I'm reading a book (Yangians and Classical Lie Algebras by Molev) which regularly uses (what appear to me to be) clever tricks with formal power series to encapsulate lots of relations. For instance, if we let $S_n$ act on $(\mathbb{C}^N)^{\otimes n}$ by permuting tensor components, so that e.g. $P_{(1 2)} (a \otimes b \otimes c) = b \otimes a \otimes c$, then working in $({\rm End} \mathbb{C}^N)^{\otimes 3}(u, v)$ we have the identity
$\left(u - P_{(1 2)}\right)\left(u + v - P_{(1 3)}\right)\left(v - P_{(2 3)}\right) = \left(v - P_{(2 3)}\right)\left(u + v - P_{(1 3)}\right)\left(u - P_{(1 2)}\right)$
This is used to motivate the definition of an operator $R_{(j k)}(u) = 1 - P_{(j k)} u^{-1}$, the Yang R-matrix, which is then used to express an enormous family of relations on an algebra by multiplying by a matrix of formal power series.

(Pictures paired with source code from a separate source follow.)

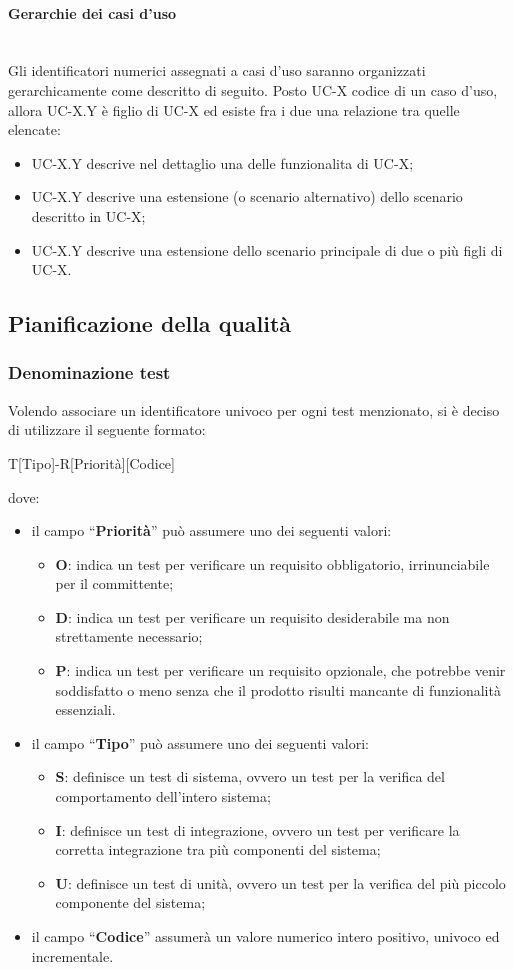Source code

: \documentclass[11pt,a4paper]{article}
\begin{document}
\paragraph{Gerarchie dei casi d'uso} 
\noindent \\
 Gli identificatori numerici assegnati a casi d'uso saranno organizzati gerarchicamente come descritto di seguito. Posto UC-X codice di un caso d'uso, allora UC-X.Y è figlio di UC-X ed esiste fra i due una relazione tra quelle elencate:
\begin{itemize}
\item UC-X.Y descrive nel dettaglio una delle funzionalita di UC-X;
\item UC-X.Y descrive una estensione (o scenario alternativo) dello scenario descritto in UC-X; 
\item UC-X.Y descrive una estensione dello scenario principale di due o più figli di UC-X.
\end{itemize}
\subsection{Pianificazione della qualità}
\subsubsection{Denominazione test}
Volendo associare un identificatore univoco per ogni test menzionato, si \`e deciso di utilizzare il seguente formato:
	\begin{center}
		T[Tipo]-R[Priorità][Codice]
\end{center}
dove:
\begin{itemize}
\item il campo “\textbf{Priorità}” può assumere uno dei seguenti valori:
\begin{itemize}
	\item \textbf{O}: indica un test per verificare un requisito obbligatorio, irrinunciabile per il committente;
	\item \textbf{D}: indica un test per verificare un requisito desiderabile ma non strettamente necessario;
	\item \textbf{P}: indica un test per verificare un requisito opzionale, che potrebbe venir soddisfatto o meno senza che il prodotto risulti mancante di funzionalità essenziali.
\end{itemize}
\item il campo “\textbf{Tipo}” può assumere uno dei seguenti valori:
\begin{itemize}
	\item \textbf{S}: definisce un test di sistema, ovvero un test per la verifica del comportamento dell'intero sistema;
	\item \textbf{I}: definisce un test di integrazione, ovvero un test per verificare la corretta integrazione tra più componenti del sistema;
	\item \textbf{U}: definisce un test di unità, ovvero un test per la verifica del più piccolo componente del sistema;
\end{itemize}
\item il campo “\textbf{Codice}” assumerà un valore numerico intero positivo, univoco ed incrementale.
\end{itemize}
\newpage
	
\end{document}
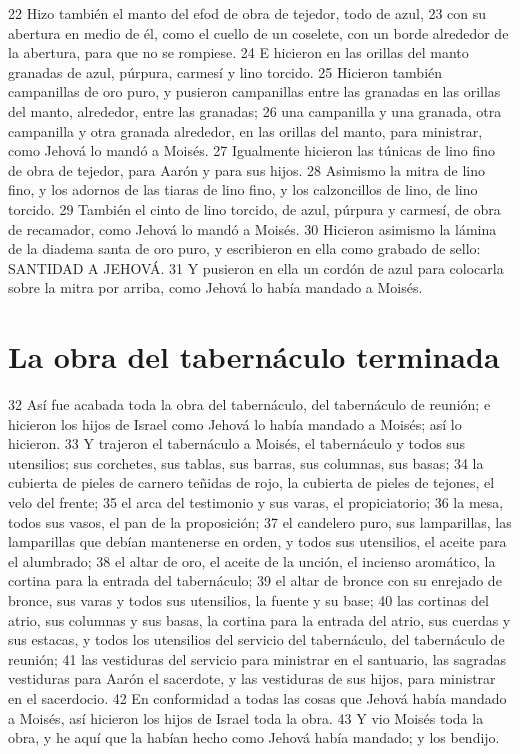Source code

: 22 Hizo también el manto del efod de obra de tejedor, todo de azul,
23 con su abertura en medio de él, como el cuello de un coselete, con un borde alrededor de la abertura, para que no se rompiese.
24 E hicieron en las orillas del manto granadas de azul, púrpura, carmesí y lino torcido.
25 Hicieron también campanillas de oro puro, y pusieron campanillas entre las granadas en las orillas del manto, alrededor, entre las granadas;
26 una campanilla y una granada, otra campanilla y otra granada alrededor, en las orillas del manto, para ministrar, como Jehová lo mandó a Moisés.
27 Igualmente hicieron las túnicas de lino fino de obra de tejedor, para Aarón y para sus hijos.
28 Asimismo la mitra de lino fino, y los adornos de las tiaras de lino fino, y los calzoncillos de lino, de lino torcido.
29 También el cinto de lino torcido, de azul, púrpura y carmesí, de obra de recamador, como Jehová lo mandó a Moisés.
30 Hicieron asimismo la lámina de la diadema santa de oro puro, y escribieron en ella como grabado de sello: SANTIDAD A JEHOVÁ.
31 Y pusieron en ella un cordón de azul para colocarla sobre la mitra por arriba, como Jehová lo había mandado a Moisés.

\section*{La obra del tabernáculo terminada}

32 Así fue acabada toda la obra del tabernáculo, del tabernáculo de reunión; e hicieron los hijos de Israel como Jehová lo había mandado a Moisés; así lo hicieron.
33 Y trajeron el tabernáculo a Moisés, el tabernáculo y todos sus utensilios; sus corchetes, sus tablas, sus barras, sus columnas, sus basas;
34 la cubierta de pieles de carnero teñidas de rojo, la cubierta de pieles de tejones, el velo del frente;
35 el arca del testimonio y sus varas, el propiciatorio;
36 la mesa, todos sus vasos, el pan de la proposición;
37 el candelero puro, sus lamparillas, las lamparillas que debían mantenerse en orden, y todos sus utensilios, el aceite para el alumbrado;
38 el altar de oro, el aceite de la unción, el incienso aromático, la cortina para la entrada del tabernáculo;
39 el altar de bronce con su enrejado de bronce, sus varas y todos sus utensilios, la fuente y su base;
40 las cortinas del atrio, sus columnas y sus basas, la cortina para la entrada del atrio, sus cuerdas y sus estacas, y todos los utensilios del servicio del tabernáculo, del tabernáculo de reunión;
41 las vestiduras del servicio para ministrar en el santuario, las sagradas vestiduras para Aarón el sacerdote, y las vestiduras de sus hijos, para ministrar en el sacerdocio.
42 En conformidad a todas las cosas que Jehová había mandado a Moisés, así hicieron los hijos de Israel toda la obra.
43 Y vio Moisés toda la obra, y he aquí que la habían hecho como Jehová había mandado; y los bendijo.

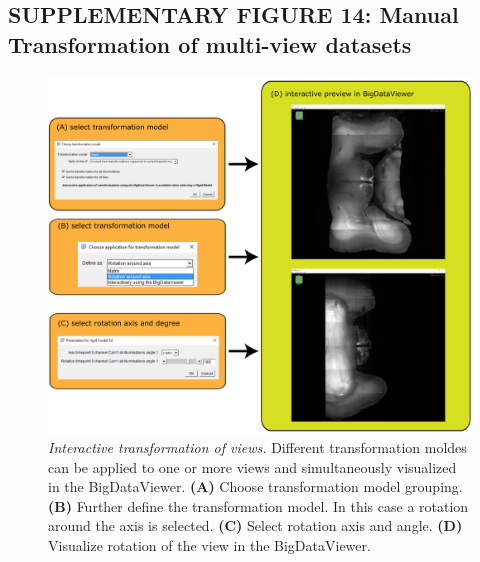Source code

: \documentclass[]{spie}  %
\begin{document}
\subsection*{SUPPLEMENTARY FIGURE 14: Manual Transformation of multi-view datasets}
\vspace{1mm}
\begin{figure}[h!]
\includegraphics[width=\textwidth]{Supp-Transformation.png}
\vspace{-2.0mm}
\caption{\hspace{-0.5mm} \emph{Interactive transformation of views.} Different transformation moldes can be applied to one or more views and simultaneously visualized in the BigDataViewer. \textbf{(A)} Choose transformation model grouping. \textbf{(B)} Further define the transformation model. In this case a rotation around the axis is selected. \textbf{(C)} Select rotation axis and angle. \textbf{(D)} Visualize rotation of the view in the BigDataViewer.
}
\label{fig:sup-fig-manual-align2}
\end{figure}

\pagebreak
\end{document}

Of course it's straightforward to verify that the above expression holds if we multiply out the terms. That said, it seems considerably less straightforward to me how one would start from $S_3$ and end up at the equation above. Is this just a marvelous ad-hoc construction, or does it belong to some class of examples?